Again, unlike the customised hardware of a supercomputer, usually built in a small series, the bulk of components in a grid computer are commodity off-the-shelf products. Last but not least, scalability is inbuilt into the grid because of a lower need for connectivity between nodes as compared to the capacity of the Internet.

 

The Process

Fundamentally, the grid computing process consists of breaking up and assigning blocks of a specific software program between hundreds or thousands of independent computers, and thus harnessing their additional power – not least when this is idling or functioning at below maximum rating. The architecture of grid computing extends from managing computing processors to data storage and transfer, security, remote monitoring, as well as a toolkit for developing a range of customised services for specific applications.

 

One key element of the process is specific middleware, to allow sharing heterogeneous resources.

 

The users of grid computing extend from one large entity at one or more sites to public collaboration across many organisations and countries.
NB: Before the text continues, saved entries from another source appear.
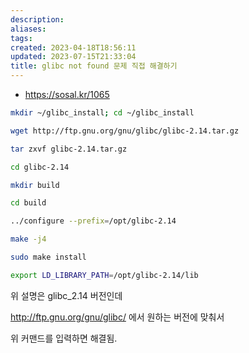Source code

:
 ```yaml
---
description:
aliases: 
tags: 
created: 2023-04-18T18:56:11
updated: 2023-07-15T21:33:04
title: glibc not found 문제 직접 해결하기
---
```

- https://sosal.kr/1065

```bash
mkdir ~/glibc_install; cd ~/glibc_install 

wget http://ftp.gnu.org/gnu/glibc/glibc-2.14.tar.gz

tar zxvf glibc-2.14.tar.gz

cd glibc-2.14

mkdir build

cd build

../configure --prefix=/opt/glibc-2.14

make -j4

sudo make install

export LD_LIBRARY_PATH=/opt/glibc-2.14/lib
```

위 설명은 glibc_2.14 버전인데

http://ftp.gnu.org/gnu/glibc/ 에서 원하는 버전에 맞춰서

위 커맨드를 입력하면 해결됨.
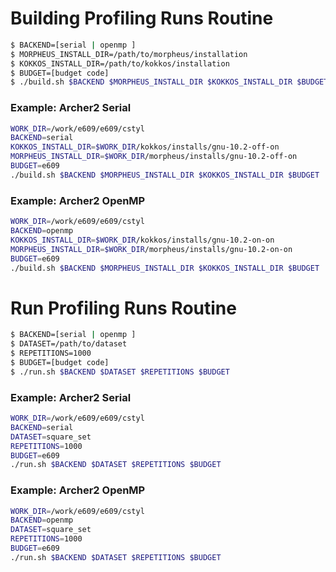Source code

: # Building Profiling Runs Routine

```sh
$ BACKEND=[serial | openmp ]
$ MORPHEUS_INSTALL_DIR=/path/to/morpheus/installation
$ KOKKOS_INSTALL_DIR=/path/to/kokkos/installation
$ BUDGET=[budget code]
$ ./build.sh $BACKEND $MORPHEUS_INSTALL_DIR $KOKKOS_INSTALL_DIR $BUDGET
```

### Example: Archer2 Serial
```sh
WORK_DIR=/work/e609/e609/cstyl
BACKEND=serial
KOKKOS_INSTALL_DIR=$WORK_DIR/kokkos/installs/gnu-10.2-off-on
MORPHEUS_INSTALL_DIR=$WORK_DIR/morpheus/installs/gnu-10.2-off-on
BUDGET=e609
./build.sh $BACKEND $MORPHEUS_INSTALL_DIR $KOKKOS_INSTALL_DIR $BUDGET
```

### Example: Archer2 OpenMP
```sh
WORK_DIR=/work/e609/e609/cstyl
BACKEND=openmp
KOKKOS_INSTALL_DIR=$WORK_DIR/kokkos/installs/gnu-10.2-on-on
MORPHEUS_INSTALL_DIR=$WORK_DIR/morpheus/installs/gnu-10.2-on-on
BUDGET=e609
./build.sh $BACKEND $MORPHEUS_INSTALL_DIR $KOKKOS_INSTALL_DIR $BUDGET
```

# Run Profiling Runs Routine

```sh
$ BACKEND=[serial | openmp ]
$ DATASET=/path/to/dataset
$ REPETITIONS=1000
$ BUDGET=[budget code]
$ ./run.sh $BACKEND $DATASET $REPETITIONS $BUDGET
```

### Example: Archer2 Serial
```sh
WORK_DIR=/work/e609/e609/cstyl
BACKEND=serial
DATASET=square_set
REPETITIONS=1000
BUDGET=e609
./run.sh $BACKEND $DATASET $REPETITIONS $BUDGET
```

### Example: Archer2 OpenMP
```sh
WORK_DIR=/work/e609/e609/cstyl
BACKEND=openmp
DATASET=square_set
REPETITIONS=1000
BUDGET=e609
./run.sh $BACKEND $DATASET $REPETITIONS $BUDGET
```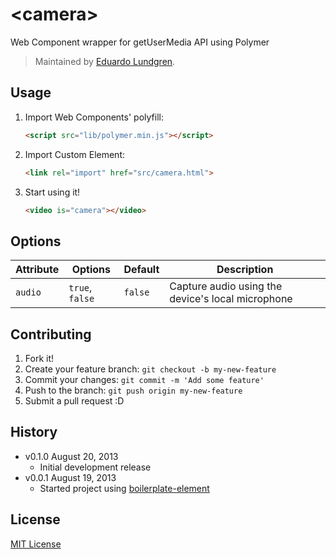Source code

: # &lt;camera&gt;

Web Component wrapper for getUserMedia API using Polymer

> Maintained by [Eduardo Lundgren](https://github.com/eduardolundgren).

## Usage

1. Import Web Components' polyfill:

	```html
	<script src="lib/polymer.min.js"></script>
	```

2. Import Custom Element:

	```html
	<link rel="import" href="src/camera.html">
	```

3. Start using it!

	```html
	<video is="camera"></video>
	```

## Options

Attribute  | Options                   | Default             | Description
---        | ---                       | ---                 | ---
`audio`    | `true`, `false`           | `false`             | Capture audio using the device's local microphone


## Contributing

1. Fork it!
2. Create your feature branch: `git checkout -b my-new-feature`
3. Commit your changes: `git commit -m 'Add some feature'`
4. Push to the branch: `git push origin my-new-feature`
5. Submit a pull request :D

## History

* v0.1.0 August 20, 2013
	* Initial development release
* v0.0.1 August 19, 2013
	* Started project using [boilerplate-element](https://github.com/customelements/boilerplate-element)

## License

[MIT License](http://opensource.org/licenses/MIT)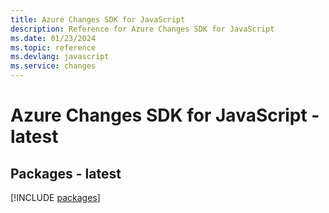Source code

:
```yaml
---
title: Azure Changes SDK for JavaScript
description: Reference for Azure Changes SDK for JavaScript
ms.date: 01/23/2024
ms.topic: reference
ms.devlang: javascript
ms.service: changes
---
```

# Azure Changes SDK for JavaScript - latest
## Packages - latest
[!INCLUDE [packages](changes-index.md)]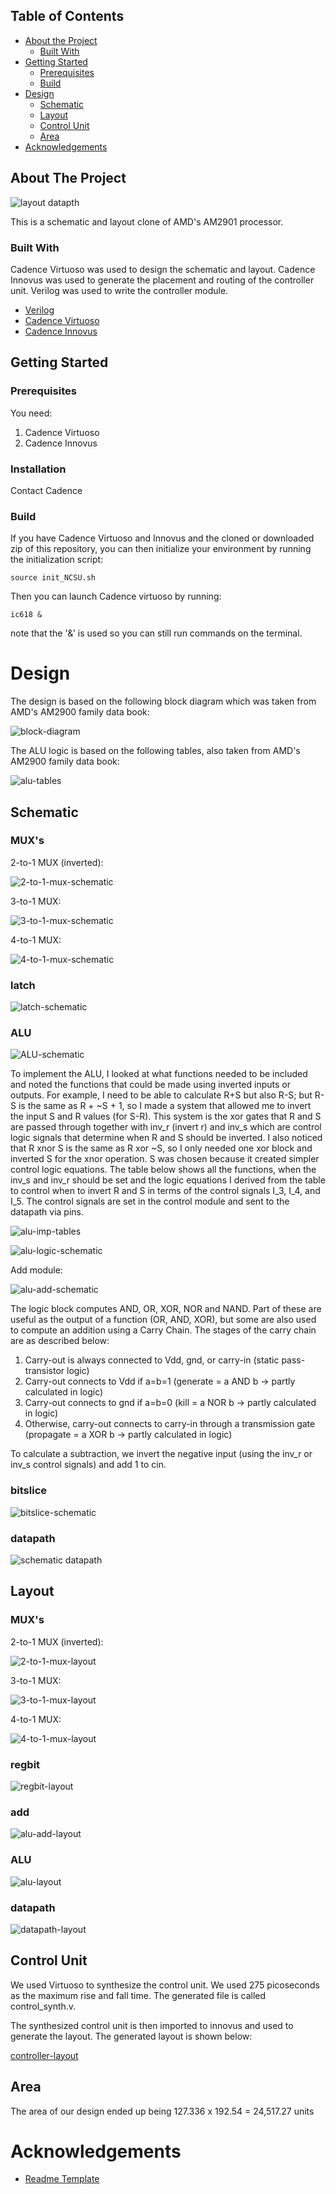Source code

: <!-- TABLE OF CONTENTS -->
## Table of Contents

* [About the Project](#about-the-project)
  * [Built With](#built-with)
* [Getting Started](#getting-started)
  * [Prerequisites](#prerequisites)
  * [Build](#installation)
* [Design](#design)
  * [Schematic](#schematic)
  * [Layout](#layout)
  * [Control Unit](#control-unit)
  * [Area](#area)
* [Acknowledgements](#acknowledgements)



<!-- ABOUT THE PROJECT -->
## About The Project

![layout datapth](am2901-layout.png)

This is a schematic and layout clone of AMD's AM2901 processor. 


### Built With

Cadence Virtuoso was used to design the schematic and layout. Cadence Innovus was used to generate the placement and routing of the controller unit. Verilog was used to write the controller module.

* [Verilog](https://ieeexplore.ieee.org/document/1620780)
* [Cadence Virtuoso](https://www.cadence.com/en_US/home/tools/custom-ic-analog-rf-design/layout-design/virtuoso-layout-suite.html)
* [Cadence Innovus](https://www.cadence.com/en_US/home/training/all-courses/86141.html)

<!-- GETTING STARTED -->
## Getting Started

### Prerequisites

You need:

1. Cadence Virtuoso
2. Cadence Innovus

### Installation

Contact Cadence

### Build

If you have Cadence Virtuoso and Innovus and the cloned or downloaded zip of this repository, you can then initialize your environment by running the initialization script:

```
source init_NCSU.sh
```

Then you can launch Cadence virtuoso by running:

```
ic618 &
```

note that the '&' is used so you can still run commands on the terminal.

# Design

The design is based on the following block diagram which was taken from AMD's AM2900 family data book:

![block-diagram](block-diagram.png)

The ALU logic is based on the following tables, also taken from AMD's AM2900 family data book:

![alu-tables](alu-tables.png)

## Schematic

### MUX's

2-to-1 MUX (inverted):

![2-to-1-mux-schematic](2-to-1-mux-schematic.png)

3-to-1 MUX:

![3-to-1-mux-schematic](3-to-1-mux-schematic.png)

4-to-1 MUX:

![4-to-1-mux-schematic](4-to-1-mux-schematic.png)

### latch

![latch-schematic](latch-schematic.png)

### ALU

![ALU-schematic](alu-schematic.png)

To implement the ALU, I looked at what functions needed to be included and noted the functions that could be made using inverted inputs or outputs. For example, I need to be able to calculate R+S but also R-S; but R-S is the same as R + ~S + 1, so I made a system that allowed me to invert the input S and R values (for S-R). This system is the xor gates that R and S are passed through together with inv_r (invert r) and inv_s which are control logic signals that determine when R and S should be inverted. I also noticed that R xnor S is the same as R xor ~S, so I only needed one xor block and inverted S for the xnor operation. S was chosen because it created simpler control logic equations.
The table below shows all the functions, when the inv_s and inv_r should be set and the logic equations I derived from the table to control when to invert R and S in terms of the control signals I_3, I_4, and I_5. The control signals are set in the control module and sent to the datapath via pins.

![alu-imp-tables](alu-implementation-tables.png)

![alu-logic-schematic](alu-logic-schematic.png)

Add module:

![alu-add-schematic](alu-add-schematic.png)

The logic block computes AND, OR, XOR, NOR and NAND. Part of these are useful as the output of a function (OR, AND, XOR), but some are also used to compute an addition using a Carry Chain. The stages of the carry chain are as described below:

  1. Carry-out is always connected to Vdd, gnd, or carry-in (static pass-transistor logic)
  2. Carry-out connects to Vdd if a=b=1 (generate = a AND b → partly calculated in logic)
  3. Carry-out connects to gnd if a=b=0 (kill = a NOR b → partly calculated in logic)
  4. Otherwise, carry-out connects to carry-in through a transmission gate (propagate = a XOR b → partly calculated in logic)

To calculate a subtraction, we invert the negative input (using the inv_r or inv_s control signals) and add 1 to cin.

### bitslice

![bitslice-schematic](bitslice-schematic.png)

### datapath

![schematic datapath](datapath-schematic.png)

## Layout

### MUX's

2-to-1 MUX (inverted):

![2-to-1-mux-layout](2-to-1-mux-layout.png)

3-to-1 MUX:

![3-to-1-mux-layout](3-to-1-mux-layout.png)

4-to-1 MUX:

![4-to-1-mux-layout](4-to-1-mux-layout.png)

### regbit

![regbit-layout](regbit-layout.png)

### add

![alu-add-layout](alu-add-layout.png)

### ALU

![alu-layout](alu-layout.png)

### datapath

![datapath-layout](datapath-layout.png)

## Control Unit

We used Virtuoso to synthesize the control unit. We used 275 picoseconds as the maximum rise and fall time. The generated file is called control_synth.v.

The synthesized control unit is then imported to innovus and used to generate the layout. The generated layout is shown below:

[controller-layout](controller-layout.png)

## Area

The area of our design ended up being 127.336 x 192.54 = 24,517.27 units

<!-- ACKNOWLEDGEMENTS -->
# Acknowledgements
* [Readme Template](https://github.com/othneildrew/Best-README-Template)





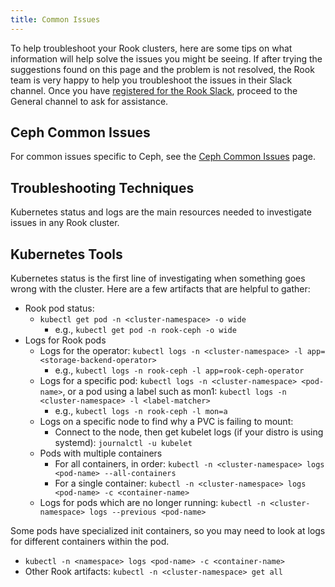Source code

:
 ```yaml
---
title: Common Issues
---
```


To help troubleshoot your Rook clusters, here are some tips on what information will help solve the issues you might be seeing.
If after trying the suggestions found on this page and the problem is not resolved, the Rook team is very happy to help you troubleshoot the issues in their Slack channel. Once you have [registered for the Rook Slack](https://slack.rook.io), proceed to the General channel to ask for assistance.

## Ceph Common Issues

For common issues specific to Ceph, see the [Ceph Common Issues](ceph-common-issues.md) page.

## Troubleshooting Techniques

Kubernetes status and logs are the main resources needed to investigate issues in any Rook cluster.

## Kubernetes Tools

Kubernetes status is the first line of investigating when something goes wrong with the cluster. Here are a few artifacts that are helpful to gather:

* Rook pod status:
  * `kubectl get pod -n <cluster-namespace> -o wide`
    * e.g., `kubectl get pod -n rook-ceph -o wide`
* Logs for Rook pods
  * Logs for the operator: `kubectl logs -n <cluster-namespace> -l app=<storage-backend-operator>`
    * e.g., `kubectl logs -n rook-ceph -l app=rook-ceph-operator`
  * Logs for a specific pod: `kubectl logs -n <cluster-namespace> <pod-name>`, or a pod using a label such as mon1: `kubectl logs -n <cluster-namespace> -l <label-matcher>`
    * e.g., `kubectl logs -n rook-ceph -l mon=a`
  * Logs on a specific node to find why a PVC is failing to mount:
    * Connect to the node, then get kubelet logs (if your distro is using systemd): `journalctl -u kubelet`
  * Pods with multiple containers
    * For all containers, in order: `kubectl -n <cluster-namespace> logs <pod-name> --all-containers`
    * For a single container: `kubectl -n <cluster-namespace> logs <pod-name> -c <container-name>`
  * Logs for pods which are no longer running: `kubectl -n <cluster-namespace> logs --previous <pod-name>`

Some pods have specialized init containers, so you may need to look at logs for different containers
within the pod.

* `kubectl -n <namespace> logs <pod-name> -c <container-name>`
* Other Rook artifacts: `kubectl -n <cluster-namespace> get all`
Indeed, for cross-border collaborative initiatives like Europe’s ehealth program, grid computing seems a natural.

 

One of the most famous grid computing networks is SETI@home, which used more than three million (mainly personal) computers to search for extra-terrestrial intelligence (ETI).

 

Its Pioneers

The term ‘grid computing’ is now just over ten years old.

 

Conceptually, it was defined in a book ‘The Grid: Blueprint for a new computing infrastructure’ (Morgan Kaufmann Publishers, 1999) as a means to make computer power available on demand from a variety of sources – rather like an electric power grid. The authors of the book were two of grid computing’s three fathers, Ian Foster (Argonne National Laboratory at the University of Chicago), and Carl Kesselmen (Associate Professor of Computer Science at the University of Southern California); and Steve Tuecke (also from Argonne National Laboratory).

 

These three created what was called the Globus Toolkit. Until the present, the Globus Toolkit remains the de facto standard for designing and building grids. However, one of its core middleware components is facing competition from newer entrants.

 

Recent Developments

Technology, meanwhile, marches forth. The grid computing market has several sub-segments: middleware, grid-enabled applications, utility computing (provision of grid computing and applications as service), and more recently, software-as-a-service (SaaS).

 

There are also close parallels between grid computing and cloud computing. Indeed, new systems such as AppLogic from 3tera overlap the two fields. A more compelling case for such a fusion is the fact that some of the pioneers of grid computing are now playing lead roles in cloud computing.